From the line with "As shown in" to the final line of the records, reproduce every line exactly and only those lines.

[Saved data entries]
----------
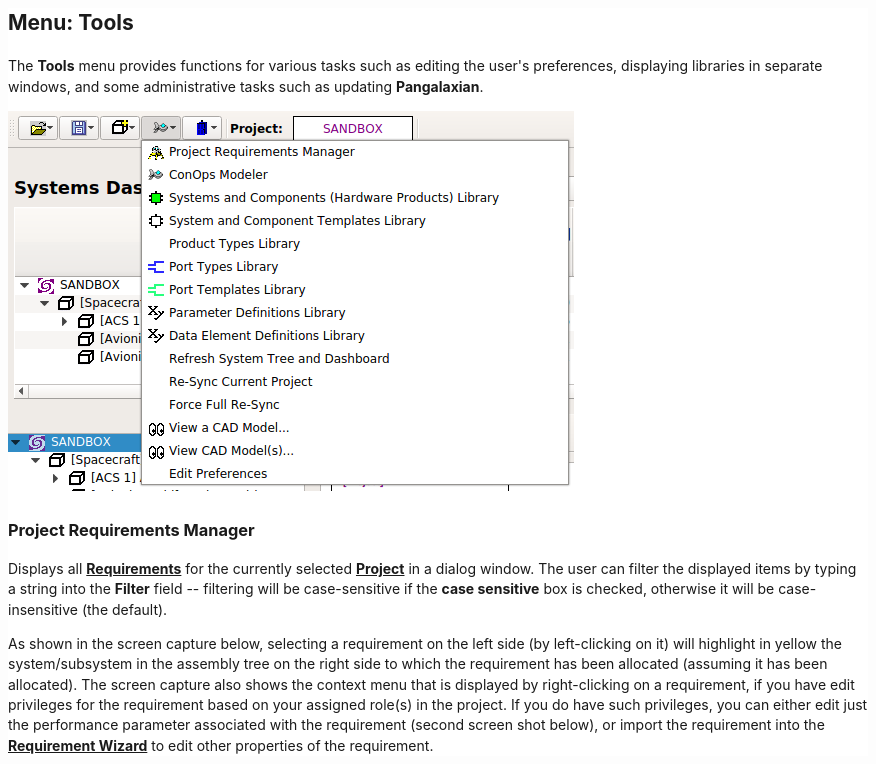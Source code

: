 ## Menu: Tools

The **Tools** menu provides functions for various tasks such as editing the
user's preferences, displaying libraries in separate windows, and some
administrative tasks such as updating **Pangalaxian**.

![Tools](images/tools_menu.png "Menu: Tools")

### Project Requirements Manager

Displays all **[Requirements](#requirement)** for the currently selected
**[Project](#project)** in a dialog window.  The user can filter the displayed
items by typing a string into the **Filter** field -- filtering will be
case-sensitive if the **case sensitive** box is checked, otherwise it will be
case-insensitive (the default).

As shown in the screen capture below, selecting a requirement on the left side
(by left-clicking on it) will highlight in yellow the system/subsystem in the
assembly tree on the right side to which the requirement has been allocated
(assuming it has been allocated).  The screen capture also shows the context
menu that is displayed by right-clicking on a requirement, if you have edit
privileges for the requirement based on your assigned role(s) in the project.
If you do have such privileges, you can either edit just the performance
parameter associated with the requirement (second screen shot below), or import
the requirement into the **[Requirement Wizard](#new-performance-requirement)**
to edit other properties of the requirement.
----------
RESPONSE AREA —
As shown in the screen capture below, selecting a requirement on the left side
(by left-clicking on it) will highlight in yellow the system/subsystem in the
assembly tree on the right side to which the requirement has been allocated
(assuming it has been allocated).  The screen capture also shows the context
menu that is displayed by right-clicking on a requirement, if you have edit
privileges for the requirement based on your assigned role(s) in the project.
If you do have such privileges, you can either edit just the performance
parameter associated with the requirement (second screen shot below), or import
the requirement into the **[Requirement Wizard](#new-performance-requirement)**
to edit other properties of the requirement.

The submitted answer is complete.